Se apoderó de su boca en otro devorador beso mientras se quitaba la chaqueta de cuero y la dejaba caer al suelo. Salvaje y desenfrenado como la tormenta que se cernía sobre ellos, Edward no se anduvo con delicadezas. Pero Bella no tenía miedo. Daba la bienvenida a la tempestad. Gozaba con ella.
Deslizó las manos por debajo de su camiseta para acariciarle el pecho y el estómago, deleitándose con la dureza de sus músculos. Tiró de ella y se la sacó por la cabeza.
Sei bello.
Edward soltó una ronca carcajada. Luego le desabrochó rápidamente el sujetador y sus pezones rozaron su pecho desnudo, húmedo por la lluvia. Soltó un gruñido.
Dio, mifai impazzire.
—¡Oh! —Bella se quedó sin respiración al ver que bajaba la cabeza para lamerle una gota de lluvia de un pezón. La estaba volviendo loca.
Un relámpago estalló en el cielo y también en su vientre cuando Edward empezó a succionarle con fuerza el pezón, y luego el otro. Lo deseaba con desesperación. Gimió. Estaba tan cerca de…

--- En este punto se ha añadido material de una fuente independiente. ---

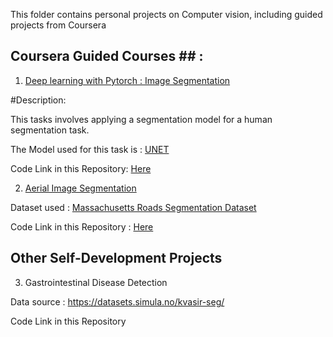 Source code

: This folder contains personal projects on Computer vision, including guided projects from Coursera

## Coursera Guided Courses ## : 

1. [Deep learning with Pytorch : Image Segmentation](https://www.coursera.org/projects/deep-learning-with-pytorch-image-segmentation)

#Description:

This tasks involves applying a segmentation model for a human segmentation task.

The Model used for this task is : [UNET](https://arxiv.org/pdf/1505.04597.pdf)

Code Link in this Repository: [Here](https://github.com/Aminah92/Computer-Vision-Projects/blob/main/Other-CV-Projects/Guided_Coursera_Project_Deep_Learning_with_PyTorch_ImageSegmentation_with_U_net.ipynb)


2. [Aerial Image Segmentation](https://www.coursera.org/projects/aerial-image-segmentation-with-pytorch)

Dataset used : [Massachusetts Roads Segmentation Dataset](https://www.cs.toronto.edu/~vmnih/data/)

Code Link in this Repository : [Here](https://github.com/Aminah92/Computer-Vision-Projects/blob/main/Other-CV-Projects/Guided_Coursera_Project_Aerial_Image_Segmentation_with_PyTorch.ipynb)

## Other Self-Development Projects ##

3. Gastrointestinal Disease Detection

Data source : https://datasets.simula.no/kvasir-seg/

Code Link in this Repository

—Date prisa, Edward —lo urgió—. Te necesito.
—Y yo a ti —jadeando, le desabrochó el pantalón y se lo bajó por las caderas. Bella lo ayudó quitándose los zapatos, hasta quedar completamente desnuda ante él.
—Tesoro —se arrodilló ante ella, como para venerarla—. Ti adoro —delineó con las puntas de los dedos las húmedas curvas de su cuerpo, desde los hombros hasta las caderas. Se apoderó de sus nalgas, la acercó hacia sí y la besó con pasión.
La fría lluvia resbalaba por su piel mientras la boca de Edward la incendiaba por dentro. Su lengua de seda la excitaba cada vez más, insoportablemente, con los truenos de fondo. Habría caído al suelo si él no la hubiera sujetado a tiempo. Hasta que abrió los brazos, desmadejada…y se sumergió en el éxtasis.
Edward la sostuvo con sus fuertes brazos hasta que la tumbó sobre su chaqueta extendida en el suelo.
—Bella —susurró mientras se desabrochaba el pantalón—. Mírame —le acunó el rostro entre las manos y entró en ella.
Fue una unión instantánea, eléctrica, que colmó hasta el último vacío de su cuerpo y de su corazón. Bella lo sintió temblar.
—Dámelo todo, Bella… que yo te lo daré a ti.
Lo miró en aquel instante a los ojos… y lo que vio fue amor.
Las gotas de lluvia le nublaron la vista, mezclándose con las lágrimas de gozo. Esa vez, cuando volvió a alcanzar la cumbre del éxtasis, gritó su nombre. Y él voló con ella.